Exercise instructions:
Set down exactly the stretch of lines below that opens at the line containing "The following diagram" and continues through the last line of the entries, and nothing else.

Dataset:
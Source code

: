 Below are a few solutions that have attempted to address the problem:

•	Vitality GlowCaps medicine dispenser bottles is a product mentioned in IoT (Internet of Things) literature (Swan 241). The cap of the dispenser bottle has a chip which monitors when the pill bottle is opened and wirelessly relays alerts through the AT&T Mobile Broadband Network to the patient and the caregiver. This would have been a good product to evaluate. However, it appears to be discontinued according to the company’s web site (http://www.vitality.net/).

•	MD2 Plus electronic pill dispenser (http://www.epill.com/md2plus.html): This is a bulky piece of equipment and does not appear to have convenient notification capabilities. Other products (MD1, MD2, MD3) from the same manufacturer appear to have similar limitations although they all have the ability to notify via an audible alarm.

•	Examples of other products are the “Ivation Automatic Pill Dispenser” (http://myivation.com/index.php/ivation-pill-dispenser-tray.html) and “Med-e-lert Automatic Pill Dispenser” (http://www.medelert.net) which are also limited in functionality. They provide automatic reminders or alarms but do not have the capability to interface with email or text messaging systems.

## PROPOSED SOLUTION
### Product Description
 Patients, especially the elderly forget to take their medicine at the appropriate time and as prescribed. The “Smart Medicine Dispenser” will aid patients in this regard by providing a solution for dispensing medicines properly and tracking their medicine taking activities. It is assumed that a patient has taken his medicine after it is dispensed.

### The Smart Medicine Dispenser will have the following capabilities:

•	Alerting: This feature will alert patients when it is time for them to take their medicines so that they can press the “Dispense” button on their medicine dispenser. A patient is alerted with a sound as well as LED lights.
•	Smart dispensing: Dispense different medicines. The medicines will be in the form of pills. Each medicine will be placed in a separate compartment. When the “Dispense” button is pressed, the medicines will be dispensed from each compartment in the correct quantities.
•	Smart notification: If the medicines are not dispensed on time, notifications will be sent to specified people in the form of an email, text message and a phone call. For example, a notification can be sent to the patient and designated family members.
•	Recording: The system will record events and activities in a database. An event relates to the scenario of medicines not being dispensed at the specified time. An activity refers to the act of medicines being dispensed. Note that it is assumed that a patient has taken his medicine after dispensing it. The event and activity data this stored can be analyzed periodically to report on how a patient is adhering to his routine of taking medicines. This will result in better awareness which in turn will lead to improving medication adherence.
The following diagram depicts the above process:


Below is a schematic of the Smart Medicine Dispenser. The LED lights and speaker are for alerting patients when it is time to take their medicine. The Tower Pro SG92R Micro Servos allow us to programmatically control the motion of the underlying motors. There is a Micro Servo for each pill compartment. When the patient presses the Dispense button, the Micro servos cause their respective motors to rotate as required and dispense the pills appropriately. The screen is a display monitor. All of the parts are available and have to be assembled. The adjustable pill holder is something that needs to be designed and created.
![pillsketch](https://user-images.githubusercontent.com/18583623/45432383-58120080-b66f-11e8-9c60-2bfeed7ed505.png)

Output:
The following diagram depicts the above process:


Below is a schematic of the Smart Medicine Dispenser. The LED lights and speaker are for alerting patients when it is time to take their medicine. The Tower Pro SG92R Micro Servos allow us to programmatically control the motion of the underlying motors. There is a Micro Servo for each pill compartment. When the patient presses the Dispense button, the Micro servos cause their respective motors to rotate as required and dispense the pills appropriately. The screen is a display monitor. All of the parts are available and have to be assembled. The adjustable pill holder is something that needs to be designed and created.
![pillsketch](https://user-images.githubusercontent.com/18583623/45432383-58120080-b66f-11e8-9c60-2bfeed7ed505.png)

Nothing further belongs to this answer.